→ DATASET RECORDS:
────────────────────

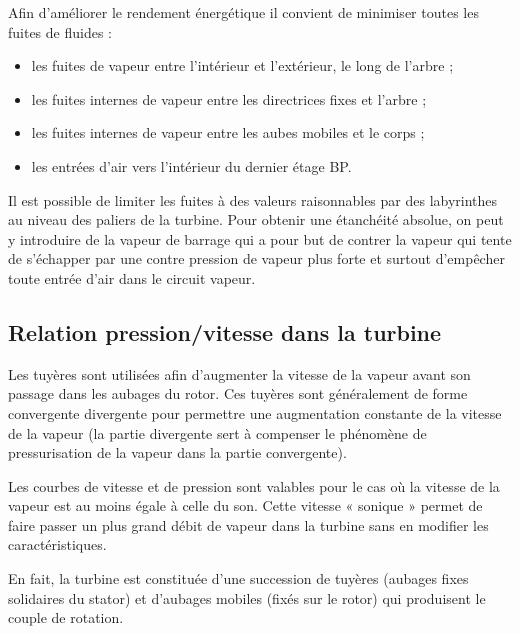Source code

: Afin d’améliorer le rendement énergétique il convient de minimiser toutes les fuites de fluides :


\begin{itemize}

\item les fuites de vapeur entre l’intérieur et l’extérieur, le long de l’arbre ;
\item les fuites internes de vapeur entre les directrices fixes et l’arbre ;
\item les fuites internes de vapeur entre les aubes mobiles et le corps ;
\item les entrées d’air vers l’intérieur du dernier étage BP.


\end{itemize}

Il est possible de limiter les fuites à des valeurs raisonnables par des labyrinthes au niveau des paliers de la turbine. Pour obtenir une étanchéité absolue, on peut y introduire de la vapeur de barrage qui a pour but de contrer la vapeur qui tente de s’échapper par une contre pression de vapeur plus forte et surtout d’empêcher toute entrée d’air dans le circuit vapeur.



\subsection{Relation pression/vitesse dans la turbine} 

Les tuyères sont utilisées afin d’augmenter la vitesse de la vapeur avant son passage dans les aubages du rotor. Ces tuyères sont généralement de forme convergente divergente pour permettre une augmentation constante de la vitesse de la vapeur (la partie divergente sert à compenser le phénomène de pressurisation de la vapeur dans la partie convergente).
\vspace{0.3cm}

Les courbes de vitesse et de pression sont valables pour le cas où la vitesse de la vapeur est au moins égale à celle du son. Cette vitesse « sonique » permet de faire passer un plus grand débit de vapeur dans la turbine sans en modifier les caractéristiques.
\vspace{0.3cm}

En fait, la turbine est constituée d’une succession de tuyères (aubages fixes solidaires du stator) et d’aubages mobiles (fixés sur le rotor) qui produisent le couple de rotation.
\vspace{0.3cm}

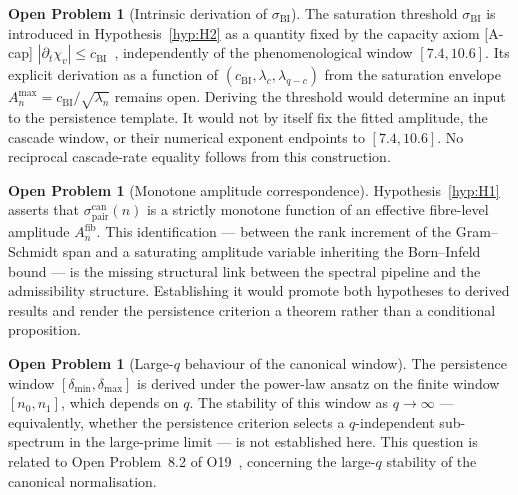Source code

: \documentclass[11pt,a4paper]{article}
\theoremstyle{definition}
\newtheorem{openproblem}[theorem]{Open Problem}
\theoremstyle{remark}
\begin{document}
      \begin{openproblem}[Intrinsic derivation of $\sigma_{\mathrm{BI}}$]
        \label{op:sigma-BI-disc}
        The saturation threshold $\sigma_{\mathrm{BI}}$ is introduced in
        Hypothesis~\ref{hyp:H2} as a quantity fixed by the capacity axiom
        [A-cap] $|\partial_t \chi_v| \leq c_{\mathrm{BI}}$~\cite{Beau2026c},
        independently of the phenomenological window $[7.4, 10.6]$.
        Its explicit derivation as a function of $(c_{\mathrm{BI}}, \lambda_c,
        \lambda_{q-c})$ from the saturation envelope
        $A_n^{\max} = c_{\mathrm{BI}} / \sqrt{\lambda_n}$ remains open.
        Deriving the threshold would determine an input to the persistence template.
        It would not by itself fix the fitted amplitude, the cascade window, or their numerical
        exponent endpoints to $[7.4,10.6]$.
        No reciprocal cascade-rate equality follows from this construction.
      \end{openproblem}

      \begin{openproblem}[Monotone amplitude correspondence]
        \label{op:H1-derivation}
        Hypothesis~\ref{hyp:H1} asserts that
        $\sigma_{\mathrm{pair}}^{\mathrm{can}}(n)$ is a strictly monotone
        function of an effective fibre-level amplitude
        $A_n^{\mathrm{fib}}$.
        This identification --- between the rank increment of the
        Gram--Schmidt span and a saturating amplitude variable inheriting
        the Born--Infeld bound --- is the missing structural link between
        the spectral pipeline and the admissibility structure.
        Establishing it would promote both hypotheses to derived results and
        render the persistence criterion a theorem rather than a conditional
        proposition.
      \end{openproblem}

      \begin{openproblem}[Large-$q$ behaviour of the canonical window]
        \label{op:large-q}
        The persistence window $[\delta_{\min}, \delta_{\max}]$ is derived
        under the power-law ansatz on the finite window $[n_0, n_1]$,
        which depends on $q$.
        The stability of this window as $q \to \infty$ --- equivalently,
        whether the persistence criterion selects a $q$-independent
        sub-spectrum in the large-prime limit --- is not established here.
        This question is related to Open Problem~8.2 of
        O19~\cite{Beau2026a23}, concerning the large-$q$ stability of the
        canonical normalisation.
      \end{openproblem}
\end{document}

────────────────────

→ WORK REQUIRED: Return each line of the material above in which the string "vitesse" appears.

→ EXERCISE SOLUTION:
\subsection{Relation pression/vitesse dans la turbine} 
Les tuyères sont utilisées afin d’augmenter la vitesse de la vapeur avant son passage dans les aubages du rotor. Ces tuyères sont généralement de forme convergente divergente pour permettre une augmentation constante de la vitesse de la vapeur (la partie divergente sert à compenser le phénomène de pressurisation de la vapeur dans la partie convergente).
Les courbes de vitesse et de pression sont valables pour le cas où la vitesse de la vapeur est au moins égale à celle du son. Cette vitesse « sonique » permet de faire passer un plus grand débit de vapeur dans la turbine sans en modifier les caractéristiques.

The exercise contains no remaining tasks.